Hendra mengangguk. "Tapi tenang aja kok, Ma. Aku tetap sayang sama Mama, walaupun Mama bukan mama kandung aku. Aku juga tetap sayang sama Papa."

"Lalu, bagaimana kabar saudara kamu? Apa kamu sudah melihat wajahnya? Pasti mirip kan sama kamu."

Rentetan pertanyaan dari Anto membuat Hendra tertegun. "Papa beneran mau tahu kabar saudara aku?"

"Tentu. Bagaimanapun, Alvi tetap anak Papa meski sudah berpisah."

Hendra menatap Papa dan Mama secara bergantian. "Alvi sudah meninggal empat tahun yang lalu karena sakit Ataxia, Pa."

Anto dan Mayang tertohok.

****

A/N

Ulala... Ternyata kisah hidup Marissa nggak jauh berbeda sama Akang Alpi, yang ditolak mentah2 karena perbedaan status sosial.

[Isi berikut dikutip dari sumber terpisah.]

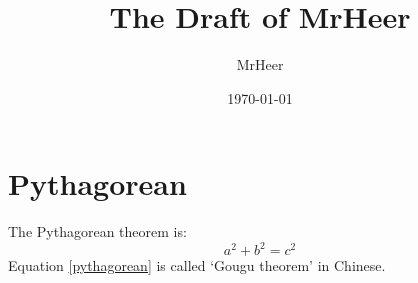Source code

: \documentclass[12pt]{article}
\title{The Draft of MrHeer}
\author{MrHeer}
\date{\today}
\numberwithin{equation}{section}
\begin{document}
\begin{titlepage}
    \maketitle
    \thispagestyle{empty}
\end{titlepage}

\begin{center}
    \tableofcontents
\end{center}

\newpage
{}
\setcounter{page}{1}
\section{Pythagorean}
The Pythagorean theorem is:
\begin{equation}
    a^2 + b^2 = c^2 \label{pythagorean}
\end{equation}
Equation \eqref{pythagorean} is called ‘Gougu theorem’ in Chinese.
\end{document}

Terus aku mau share ilmu, kalau misalnya mau nulis kisah flashback, mending pakai metode seperti yg aku tulis. Diusahakan jangan ada tulisan "flashback on" "flashback off". Sebelum masuk pergantian waktu, beri keterangannya aja pakai narasi.

Contoh (yg aku kasih tanda garis bawah ya): Anto duduk di sofa single yang letaknya di seberang sofa yang diduduki Mayang dan Hendra. Kembali menghela napas sebelum akhirnya mulai menceritakan kisah hidupnya dua puluh dua tahun yang lalu. 

Buat penutup flashback atau mau kembali ke masa sekarang juga sama kasih keterangan pakai narasi. Hasilnya jadi bagus daripada repot-repot ngasih tau pembaca kalau ini flashback off, flashback on. Ini aku belajar dari wattpad tipsnya kak shireishou sama tipsnya dari Ari Nilandari (akoh lupa judulnya) dan udah aku terapin di RoL dan Rangrang. Oh iya, koreksi lg kalau misal aku masih salah.